# [TASK REQUIREMENTS]
List each line of the data in which the string "hfill" appears.

[Collected data]
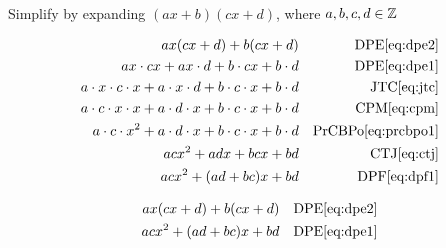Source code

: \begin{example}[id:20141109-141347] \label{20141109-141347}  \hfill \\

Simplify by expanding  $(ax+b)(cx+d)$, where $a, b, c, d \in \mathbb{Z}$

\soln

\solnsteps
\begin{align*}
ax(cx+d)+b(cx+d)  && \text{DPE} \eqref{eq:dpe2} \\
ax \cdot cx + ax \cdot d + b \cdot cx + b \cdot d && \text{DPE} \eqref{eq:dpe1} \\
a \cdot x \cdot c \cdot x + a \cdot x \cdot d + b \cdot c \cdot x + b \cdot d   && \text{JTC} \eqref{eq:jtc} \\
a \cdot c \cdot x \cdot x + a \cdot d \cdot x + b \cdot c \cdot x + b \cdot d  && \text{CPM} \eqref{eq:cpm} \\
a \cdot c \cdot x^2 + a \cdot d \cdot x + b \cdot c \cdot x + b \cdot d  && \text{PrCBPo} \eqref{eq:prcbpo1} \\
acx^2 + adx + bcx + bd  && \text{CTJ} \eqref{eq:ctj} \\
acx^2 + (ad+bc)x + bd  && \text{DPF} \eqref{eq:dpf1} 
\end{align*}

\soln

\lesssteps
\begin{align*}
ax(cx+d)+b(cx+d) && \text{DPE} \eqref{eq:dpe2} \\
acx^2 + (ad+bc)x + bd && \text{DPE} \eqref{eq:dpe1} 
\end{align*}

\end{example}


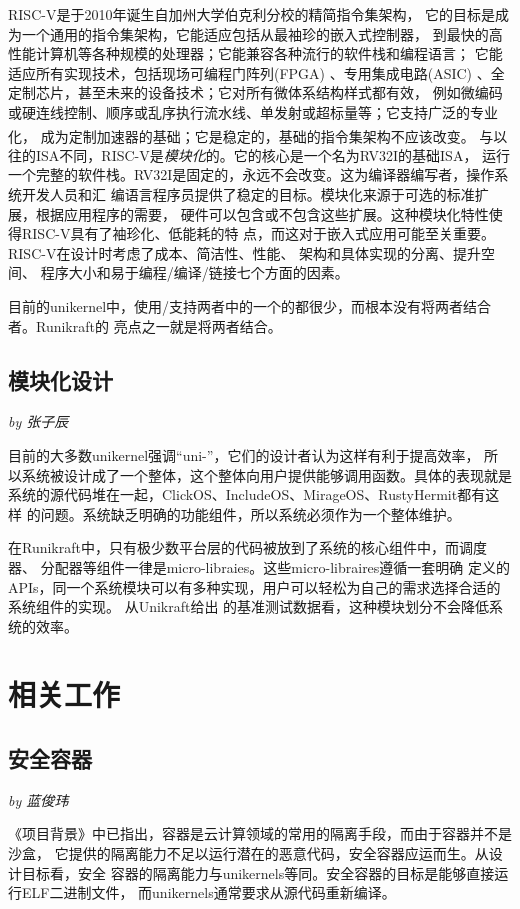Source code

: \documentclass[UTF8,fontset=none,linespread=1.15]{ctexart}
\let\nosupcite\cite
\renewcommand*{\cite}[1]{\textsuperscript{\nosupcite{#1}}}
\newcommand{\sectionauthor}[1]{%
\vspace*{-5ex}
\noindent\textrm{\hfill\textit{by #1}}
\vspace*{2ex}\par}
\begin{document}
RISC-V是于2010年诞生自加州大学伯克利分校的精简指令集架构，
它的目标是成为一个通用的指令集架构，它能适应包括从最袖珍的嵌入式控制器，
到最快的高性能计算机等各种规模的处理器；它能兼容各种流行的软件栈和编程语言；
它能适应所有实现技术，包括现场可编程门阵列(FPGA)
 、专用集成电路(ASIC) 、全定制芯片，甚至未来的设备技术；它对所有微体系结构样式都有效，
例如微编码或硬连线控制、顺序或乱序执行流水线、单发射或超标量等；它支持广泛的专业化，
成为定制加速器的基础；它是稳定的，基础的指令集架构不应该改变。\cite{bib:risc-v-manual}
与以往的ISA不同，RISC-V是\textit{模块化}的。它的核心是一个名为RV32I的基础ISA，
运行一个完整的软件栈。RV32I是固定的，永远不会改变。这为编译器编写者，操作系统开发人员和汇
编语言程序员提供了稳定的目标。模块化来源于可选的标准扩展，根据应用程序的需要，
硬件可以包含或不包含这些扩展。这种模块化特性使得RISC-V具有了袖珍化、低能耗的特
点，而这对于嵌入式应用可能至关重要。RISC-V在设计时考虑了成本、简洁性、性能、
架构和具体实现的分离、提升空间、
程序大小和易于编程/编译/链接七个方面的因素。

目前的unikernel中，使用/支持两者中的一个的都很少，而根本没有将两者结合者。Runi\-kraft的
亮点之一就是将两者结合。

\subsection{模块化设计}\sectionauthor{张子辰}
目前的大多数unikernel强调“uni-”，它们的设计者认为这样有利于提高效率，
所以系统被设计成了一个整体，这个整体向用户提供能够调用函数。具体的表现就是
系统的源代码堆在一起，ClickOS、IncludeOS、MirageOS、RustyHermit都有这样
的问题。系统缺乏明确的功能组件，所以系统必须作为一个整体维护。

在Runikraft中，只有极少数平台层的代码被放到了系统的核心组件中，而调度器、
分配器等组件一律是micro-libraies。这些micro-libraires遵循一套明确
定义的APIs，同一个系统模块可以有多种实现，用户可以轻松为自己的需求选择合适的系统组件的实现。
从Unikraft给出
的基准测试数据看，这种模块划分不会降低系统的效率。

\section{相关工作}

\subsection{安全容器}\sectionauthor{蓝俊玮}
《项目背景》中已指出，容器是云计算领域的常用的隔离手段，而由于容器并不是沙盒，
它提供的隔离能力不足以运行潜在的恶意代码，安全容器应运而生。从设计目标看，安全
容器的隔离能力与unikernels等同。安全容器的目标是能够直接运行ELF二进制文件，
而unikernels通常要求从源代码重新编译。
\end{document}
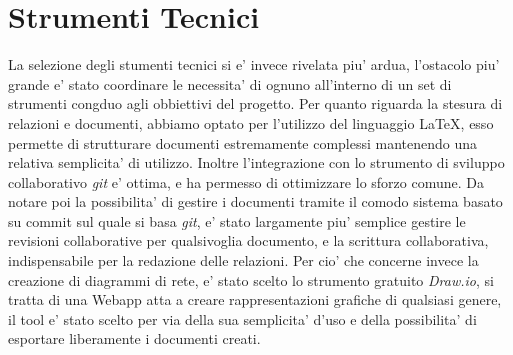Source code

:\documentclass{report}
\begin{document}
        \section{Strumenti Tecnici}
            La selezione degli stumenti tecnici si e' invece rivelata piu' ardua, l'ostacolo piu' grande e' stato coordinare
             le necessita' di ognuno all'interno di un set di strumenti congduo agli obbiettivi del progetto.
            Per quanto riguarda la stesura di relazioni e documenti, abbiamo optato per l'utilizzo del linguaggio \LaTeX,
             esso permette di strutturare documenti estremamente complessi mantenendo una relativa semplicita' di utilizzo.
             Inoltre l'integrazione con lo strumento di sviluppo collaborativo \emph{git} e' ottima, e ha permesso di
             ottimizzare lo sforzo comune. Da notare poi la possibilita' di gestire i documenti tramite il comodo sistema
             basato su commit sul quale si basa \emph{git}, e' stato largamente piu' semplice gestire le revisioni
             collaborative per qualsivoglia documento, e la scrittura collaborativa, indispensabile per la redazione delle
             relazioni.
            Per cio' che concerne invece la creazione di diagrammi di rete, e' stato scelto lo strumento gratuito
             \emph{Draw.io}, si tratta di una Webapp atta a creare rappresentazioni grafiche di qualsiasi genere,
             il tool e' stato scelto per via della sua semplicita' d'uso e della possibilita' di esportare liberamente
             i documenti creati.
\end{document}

# [SOLUTION FOR THIS TASK]
: \begin{example}[id:20141109-141347] \label{20141109-141347}  \hfill \\
\noindent\textrm{\hfill\textit{by #1}}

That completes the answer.